I haven’t been writing much lately, because I haven’t had a lot of time what with two babies, working full time, and commuting. And they’re foster babies, so they require an awful lot more time (more on that below). During the rare weeks where we only have one or two visits (as opposed to 4-6), I’m always so grateful to not be at work all day and then spend my evening running all over the place. I think to myself, “this is what it must be like for a normal family, just go to work then come home and do normal stuff” and I get so jealous. That leads me to what I’ve been thinking about a lot lately:
If you are infertile and you want to adopt, you should not be a foster parent.

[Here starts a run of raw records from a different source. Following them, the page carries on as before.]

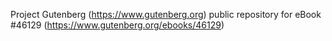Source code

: Project Gutenberg (https://www.gutenberg.org) public repository for eBook #46129 (https://www.gutenberg.org/ebooks/46129)
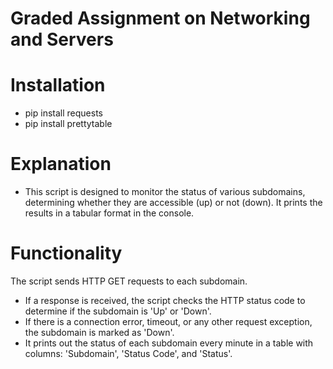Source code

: # Graded Assignment on Networking and Servers
# Installation
* pip install requests
* pip install prettytable
# Explanation
* This script is designed to monitor the status of various subdomains, determining whether they are accessible (up) or not (down). It prints the results in a tabular format in the console.

# Functionality
The script sends HTTP GET requests to each subdomain.
* If a response is received, the script checks the HTTP status code to determine if the subdomain is 'Up' or 'Down'.
* If there is a connection error, timeout, or any other request exception, the subdomain is marked as 'Down'.
* It prints out the status of each subdomain every minute in a table with columns: 'Subdomain', 'Status Code', and 'Status'.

I said it, and I mean it. It’s funny, because I thought I did my research before becoming a foster parent. I talked to people who fostered-to-adopt and they all told me how wonderful it was, etc, etc, etc. Well, none of them knew that foster care had changed in the time since they had adopted. It’s not foster-to-adopt anymore. The goal now is ALWAYS reunification (except in a few very special cases), and adoption is a last resort. As the foster parent, you are considered an interim caretaker. The babies you’re taking care of might think that you’re their parent, but you know better. You know the situation is just temporary. Even if you do eventually get to adopt one, the first 6 months or year you spend taking care of the baby isn’t the same as a real parent’s would be – you’re not bonding with your forever child, you’re just providing them with a place to live and as much love as you have to give, knowing that they’ll probably be gone by this time next year (that doesn’t mean you don’t bond with them at all, but it isn’t the same). And until they do leave, you spend your days taking them to visits with family, who may or may not show up, counseling appointments, doctor’s appointments, social worker visits, lawyer visits, parenting classes (so their real parents can practice), and on and on. And you’re missing so much work to do it, and you or your partner is always gone in the evening because of a pick-up or drop-off, and there’s no more family time. You spend all your free time driving kids around, and no one cares if it’s convenient for you. Sure, you get a reimbursement, but it’s not even close to enough to cover your expenses. They’ll tell you that you can be a foster parent even if you work full time, but after you and your partner both getting in trouble for missing so much work, you know it’s not true. They’ll tell you that foster parents shouldn’t pay for anything out-of-pocket, but you’ll see soon enough that all those promised subsidies just aren’t there when you need them (who in the world can possibly afford to be a foster parent for the money???). You’ll want to do your best for these kids, but you’re draining your future to help them in the present, and soon they’ll be gone, and your house will be empty again.
It is not the responsibility of the infertile to save the world’s children. The deeper into this I get, the more I realize that it’s the people who already have their own children who should be doing more. (Note: I don’t believe anyone should feel like they have to take on more than they are capable of, even though I detest the attitude of so many fertile people that their own children are so important that they can’t help out other children in need. This was recently hammered home to me by a childless friend-of-a-friend online who berated me for considering international adoption when there are (apparently) so many children in need in our own country and for preferring to adopt a baby. In her view, if I wasn’t adopting an older child from within our borders, I was a selfish jerk who didn’t deserve to have kids.)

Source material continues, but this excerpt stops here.